There is a new, hairy face in the Hovel.

There is a new, hairy face in the Hovel. I seem to have become a temporary co-owner of an enthusiastic Chorkie. A Chorkie, in case you’re not quite up to speed with your canine crossbreeds, is a mixture of a chihuahua and a Yorkshire Terrier, and while my friend K— busies herself elsewhere I am looking after this hound.

This falls squarely into the category of Things I Never Thought I’d Do. I’m a cat person, taking my cue from their idleness, cruelty and beauty. Dogs, with their loyalty, their enthusiasm and their barking, are all a little too much for me, even after the first drink of the day. But the dog is here, and I am in loco parentis, and it is up to me to make sure that she is looked after and entertained, and that there is no repetition of the unfortunate accident that occurred outside my housemate’s room, and which needed several tissues and a little poo baggie to make good.

As it is, the dog thinks I am the bee’s knees. To give you an idea of how beeskneesian it finds me, it is licking my feet as I write. “All right,” I feel like saying to her, “you don’t have to go that far.”

But it’s quite nice to be worshipped like this, I have decided. She has also fallen in love with the Hovel, and literally writhes with delight at the stinky cushions on the sofa. Named after Trude Fleischmann, the lesbian erotic photographer of the Twenties, Thirties and Forties, she has decided, with admirable open-mindedness, that I am the Leader of the Pack. When I take the lead, K— gets a little vexed.

“She’s walking on a loose lead, with you,” K— says. “She never does that when I’m walking her.” I don’t even know what that means, until I have a think and work it out.

“She’s also walking to heel with you,” K— adds, and once again I have to join a couple of mental dots before the mists part. It would appear that when it comes to dogs, I have a natural competence and authority, qualities I had never, not even in my most deranged flights of self-love, considered myself to possess in any measurable quantity at all.

And golly, does having a dog change the relationship the British urban flâneur has with the rest of society. The British, especially those living south of Watford, and above all those in London, do not recognise other people’s existence unless they want to buy something off them or stop them standing on the left of the sodding escalator, you idiot. This all changes when you have a dog with you. You are now fair game for any dog-fancier to come up to you and ask the most personal questions about the dog’s history and genealogy. They don’t even have to have a dog of their own; but if you do, you are obliged by law to stop and exchange dog facts.

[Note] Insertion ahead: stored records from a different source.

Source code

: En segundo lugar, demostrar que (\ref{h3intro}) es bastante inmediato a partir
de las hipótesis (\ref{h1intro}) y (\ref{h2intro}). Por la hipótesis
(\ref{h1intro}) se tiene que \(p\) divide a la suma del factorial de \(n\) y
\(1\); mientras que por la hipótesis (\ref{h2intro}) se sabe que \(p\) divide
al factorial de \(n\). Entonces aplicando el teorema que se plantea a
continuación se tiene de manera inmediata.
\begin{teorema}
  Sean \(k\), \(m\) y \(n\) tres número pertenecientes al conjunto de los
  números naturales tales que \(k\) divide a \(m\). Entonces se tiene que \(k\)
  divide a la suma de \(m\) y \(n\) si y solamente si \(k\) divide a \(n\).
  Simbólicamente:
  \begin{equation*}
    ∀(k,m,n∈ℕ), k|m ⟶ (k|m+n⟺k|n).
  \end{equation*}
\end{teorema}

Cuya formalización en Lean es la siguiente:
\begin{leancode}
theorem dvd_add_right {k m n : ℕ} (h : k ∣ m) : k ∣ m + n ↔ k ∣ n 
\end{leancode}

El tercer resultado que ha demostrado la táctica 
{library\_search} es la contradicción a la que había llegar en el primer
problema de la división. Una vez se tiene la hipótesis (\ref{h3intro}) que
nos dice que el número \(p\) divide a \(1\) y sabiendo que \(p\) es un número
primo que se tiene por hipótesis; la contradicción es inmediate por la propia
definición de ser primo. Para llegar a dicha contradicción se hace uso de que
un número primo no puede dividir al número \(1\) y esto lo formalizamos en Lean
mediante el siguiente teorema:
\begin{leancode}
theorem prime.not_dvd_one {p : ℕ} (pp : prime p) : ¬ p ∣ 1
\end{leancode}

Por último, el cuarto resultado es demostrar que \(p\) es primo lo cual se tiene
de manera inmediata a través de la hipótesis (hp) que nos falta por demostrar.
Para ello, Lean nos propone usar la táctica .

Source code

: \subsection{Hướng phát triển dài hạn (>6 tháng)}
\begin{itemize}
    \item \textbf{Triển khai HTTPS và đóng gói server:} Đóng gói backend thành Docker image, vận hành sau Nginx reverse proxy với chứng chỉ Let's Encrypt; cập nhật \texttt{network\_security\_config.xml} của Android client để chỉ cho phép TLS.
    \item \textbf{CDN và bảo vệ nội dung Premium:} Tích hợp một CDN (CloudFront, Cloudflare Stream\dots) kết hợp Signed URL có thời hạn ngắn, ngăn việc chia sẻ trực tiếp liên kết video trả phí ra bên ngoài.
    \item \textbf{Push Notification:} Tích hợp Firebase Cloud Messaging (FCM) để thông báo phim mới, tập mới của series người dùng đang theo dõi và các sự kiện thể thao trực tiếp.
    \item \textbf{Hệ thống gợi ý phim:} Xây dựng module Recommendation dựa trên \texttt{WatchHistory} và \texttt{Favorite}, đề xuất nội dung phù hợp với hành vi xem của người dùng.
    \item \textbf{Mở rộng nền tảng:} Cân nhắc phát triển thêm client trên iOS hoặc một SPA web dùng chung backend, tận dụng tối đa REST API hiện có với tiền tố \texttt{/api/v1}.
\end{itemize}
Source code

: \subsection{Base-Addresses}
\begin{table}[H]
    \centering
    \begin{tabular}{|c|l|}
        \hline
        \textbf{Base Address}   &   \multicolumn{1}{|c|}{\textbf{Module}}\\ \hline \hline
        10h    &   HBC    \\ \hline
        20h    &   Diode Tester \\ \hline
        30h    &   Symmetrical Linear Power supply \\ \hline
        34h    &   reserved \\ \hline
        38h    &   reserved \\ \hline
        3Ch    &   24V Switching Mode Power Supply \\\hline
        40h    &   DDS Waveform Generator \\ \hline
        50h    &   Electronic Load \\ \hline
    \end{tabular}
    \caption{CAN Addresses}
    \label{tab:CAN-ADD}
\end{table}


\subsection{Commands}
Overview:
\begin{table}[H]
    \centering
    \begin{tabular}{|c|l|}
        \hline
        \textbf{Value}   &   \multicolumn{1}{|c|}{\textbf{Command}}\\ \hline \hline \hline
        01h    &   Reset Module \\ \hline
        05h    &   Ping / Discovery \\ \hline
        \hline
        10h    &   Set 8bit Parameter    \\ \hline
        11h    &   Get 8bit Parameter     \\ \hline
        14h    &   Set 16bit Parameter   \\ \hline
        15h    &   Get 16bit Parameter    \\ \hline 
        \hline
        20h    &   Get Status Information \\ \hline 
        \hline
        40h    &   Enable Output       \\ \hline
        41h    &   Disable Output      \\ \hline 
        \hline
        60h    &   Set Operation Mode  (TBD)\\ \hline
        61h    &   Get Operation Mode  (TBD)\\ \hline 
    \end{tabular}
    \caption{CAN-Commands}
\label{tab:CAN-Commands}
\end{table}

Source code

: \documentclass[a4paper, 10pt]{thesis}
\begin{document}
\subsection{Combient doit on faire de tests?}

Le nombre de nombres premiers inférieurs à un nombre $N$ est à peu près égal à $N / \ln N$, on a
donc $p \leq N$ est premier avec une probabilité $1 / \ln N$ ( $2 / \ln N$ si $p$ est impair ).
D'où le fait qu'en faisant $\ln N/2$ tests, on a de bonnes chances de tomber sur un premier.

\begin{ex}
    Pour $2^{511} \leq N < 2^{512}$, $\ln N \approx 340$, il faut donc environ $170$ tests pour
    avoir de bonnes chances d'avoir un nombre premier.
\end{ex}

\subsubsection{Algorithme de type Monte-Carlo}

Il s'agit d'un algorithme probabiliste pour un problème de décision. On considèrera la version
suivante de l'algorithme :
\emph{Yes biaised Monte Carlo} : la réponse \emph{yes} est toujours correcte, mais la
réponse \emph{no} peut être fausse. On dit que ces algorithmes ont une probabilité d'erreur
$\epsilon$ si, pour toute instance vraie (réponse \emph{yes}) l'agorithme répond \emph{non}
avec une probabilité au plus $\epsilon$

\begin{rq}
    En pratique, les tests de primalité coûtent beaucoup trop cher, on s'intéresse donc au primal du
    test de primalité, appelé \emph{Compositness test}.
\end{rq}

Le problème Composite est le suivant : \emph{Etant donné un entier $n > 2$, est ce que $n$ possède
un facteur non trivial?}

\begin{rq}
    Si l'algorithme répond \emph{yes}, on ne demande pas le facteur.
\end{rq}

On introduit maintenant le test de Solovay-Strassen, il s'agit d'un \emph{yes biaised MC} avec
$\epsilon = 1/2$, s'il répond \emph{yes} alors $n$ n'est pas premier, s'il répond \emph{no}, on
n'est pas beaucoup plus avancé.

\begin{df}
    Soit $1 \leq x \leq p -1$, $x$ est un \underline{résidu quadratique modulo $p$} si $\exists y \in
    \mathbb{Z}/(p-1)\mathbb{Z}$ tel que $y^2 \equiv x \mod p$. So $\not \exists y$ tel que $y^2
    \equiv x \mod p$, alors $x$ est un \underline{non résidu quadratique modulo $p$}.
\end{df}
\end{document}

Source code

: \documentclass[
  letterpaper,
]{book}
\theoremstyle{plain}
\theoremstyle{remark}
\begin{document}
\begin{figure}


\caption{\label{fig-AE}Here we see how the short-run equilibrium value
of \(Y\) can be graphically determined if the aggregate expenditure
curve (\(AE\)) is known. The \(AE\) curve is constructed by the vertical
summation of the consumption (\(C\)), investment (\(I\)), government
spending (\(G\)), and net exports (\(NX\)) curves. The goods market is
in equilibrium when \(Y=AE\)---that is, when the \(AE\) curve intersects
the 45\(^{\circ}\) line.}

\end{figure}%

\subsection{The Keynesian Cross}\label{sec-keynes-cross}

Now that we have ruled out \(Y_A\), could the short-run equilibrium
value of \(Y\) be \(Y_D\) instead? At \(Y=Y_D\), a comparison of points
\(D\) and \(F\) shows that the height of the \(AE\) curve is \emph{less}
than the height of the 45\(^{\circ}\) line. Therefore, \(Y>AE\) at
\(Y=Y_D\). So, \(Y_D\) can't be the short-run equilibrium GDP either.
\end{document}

My knowledge of dog facts is scant, extending not much further beyond them having a leg at each corner and chasing squirrels, so I leave the talking to K—, who, being a friendly sort who could probably talk dog all day long if pressed, is quite happy to do that. I look meanwhile in a kind of blank wonder at whichever brand of dog we’ve just encountered, and marvel not only at the incredible diversity of dog that abounds in the world, but at a realisation that had hitherto escaped me: almost half of London seems to have one.

And here’s the really interesting thing. When I have the leash, the city looks at me another way. And, specifically, the young women of the city. Having reached the age when one ceases to be visible to any member of the opposite sex under 30, I find, all of a sudden, that I exist again. Women of improbable beauty look at Trude, who looks far more Yorkie than chihuahua, apart from when she does that thing with the ears, and then look at me, and smile unguardedly and unironically, signalling to me that they have decided I am a Good Thing and would, were their schedules not preventing them, like to chat and get to know me and the dog a bit better.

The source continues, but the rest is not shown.